Workplace Training Options
The Workforce Investment Board (WIB) has a one-on-one workplace training program that has proven successful. The new employee works with a WIB staff member leaning the new position. The employer is reimbursed for half of the employees’ pay during the training. “We have trained ten employees over the past few months and have applications for three more to start soon,” said Ms. Geise. For more information contact Katie Geise at firstname.lastname@example.org.
There are many training possibilities in the area. If one is looking to work at a certain job or profession, reach out to employers to find out how to be part of their company. Businesses are looking for interested employees. The Chautauqua County Partnership for Economic Growth website, https://www.chqpartnership.org/workforce, has a list of training options.
The Future of Working
When the pandemic forced our communities to shut down many workers were able to work from home. Others, forced to leave frontline jobs, changed their career paths to do remote work. Remote work is not new, but it has grown since the pandemic. Productivity did not drop during the “work-from-home” period. Many businesses are now working on their plans to return staff to the office. Remote workers and those who will work from home a few days per week are now seen as important members of the office team. Remote and work from home positions are here for the long run.

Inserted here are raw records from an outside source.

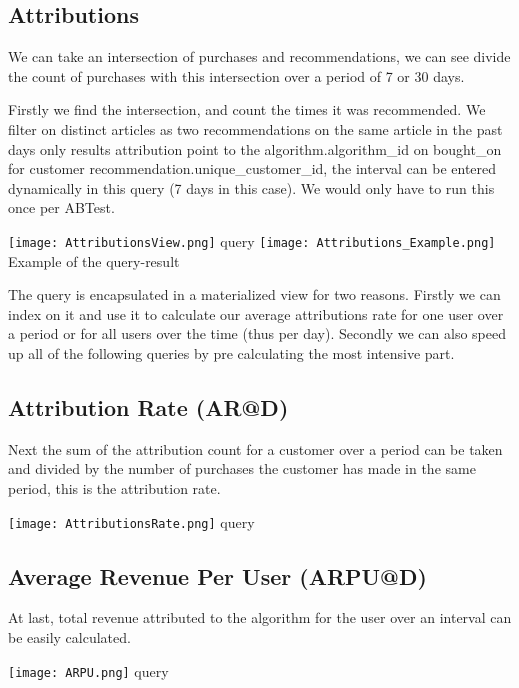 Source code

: \documentclass[a4paper,12pt]{article}
\begin{document}
\subsection{Attributions} 
\begin{spverbatim}
We can take an intersection of purchases and recommendations, we can see divide the count of purchases with this intersection over a period of 7 or 30 days.

Firstly we find the intersection, and count the times it was recommended. We filter on distinct articles as two recommendations on the same article in the past days only results attribution point to the algorithm.algorithm_id on bought_on for customer recommendation.unique_customer_id, the interval can be entered dynamically in this query (7 days in this case). We would only have to run this once per ABTest.


\end{spverbatim}
		\begin{center}
		  		\texttt{[image: AttributionsView.png]}
		  		query
		  		\texttt{[image: Attributions\_Example.png]}
		  		Example of the query-result
	\end{center}
\begin{spverbatim}
The query is encapsulated in a materialized view for two reasons. Firstly we can index on it and use it to calculate our average attributions rate for one user over a period or for all users over the time (thus per day). Secondly we can also speed up all of the following queries by pre calculating the most intensive part.


\end{spverbatim}
\subsection{Attribution Rate (AR@D)} 
Next the sum of the attribution count for a customer over a period can be taken and divided by the number of purchases the customer has made in the same period, this is the attribution rate.


		\begin{center}
		  		\texttt{[image: AttributionsRate.png]}
		  		query
	\end{center}
\subsection{Average Revenue Per User (ARPU@D)}
At last, total revenue attributed to the algorithm for the user over an interval can be easily calculated.

		\begin{center}
		  		\texttt{[image: ARPU.png]}
		  		query
\end{center}
\end{document}
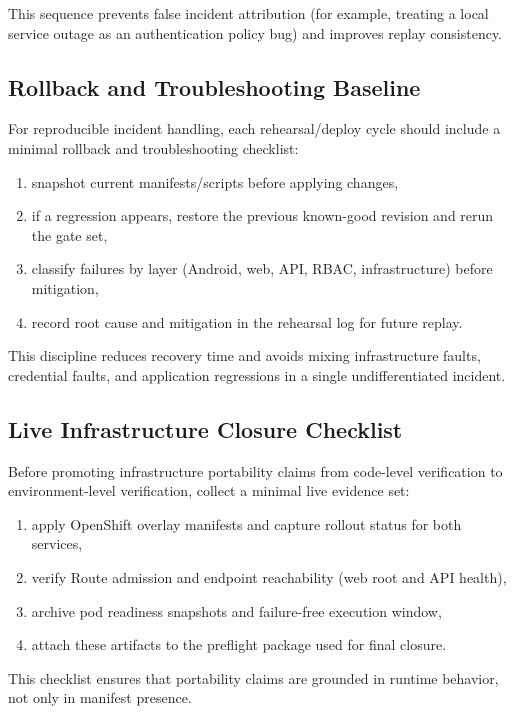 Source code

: This sequence prevents false incident attribution (for example, treating a local
service outage as an authentication policy bug) and improves replay consistency.

\subsection{Rollback and Troubleshooting Baseline}
For reproducible incident handling, each rehearsal/deploy cycle should include a
minimal rollback and troubleshooting checklist:
\begin{enumerate}
    \item snapshot current manifests/scripts before applying changes,
    \item if a regression appears, restore the previous known-good revision and rerun the gate set,
    \item classify failures by layer (Android, web, API, RBAC, infrastructure) before mitigation,
    \item record root cause and mitigation in the rehearsal log for future replay.
\end{enumerate}

This discipline reduces recovery time and avoids mixing infrastructure faults,
credential faults, and application regressions in a single undifferentiated incident.

\subsection{Live Infrastructure Closure Checklist}
Before promoting infrastructure portability claims from code-level verification to
environment-level verification, collect a minimal live evidence set:
\begin{enumerate}
    \item apply OpenShift overlay manifests and capture rollout status for both services,
    \item verify Route admission and endpoint reachability (web root and API health),
    \item archive pod readiness snapshots and failure-free execution window,
    \item attach these artifacts to the preflight package used for final closure.
\end{enumerate}

This checklist ensures that portability claims are grounded in runtime behavior,
not only in manifest presence.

Young people, aged 25-40, have recognized they can work anywhere with remote positions. They are looking to move closer to their families. Chautauqua County is family friendly and ready to welcome home those that grew up here and moved away for work and education.
The importance of the work-life balance was highlighted during the past 18 months. Having quality time for work, family, friends and interests is key to a healthy life. Take some time to think about what you want in life; it is short and fragile. Finding a rewarding job is key to a successful life.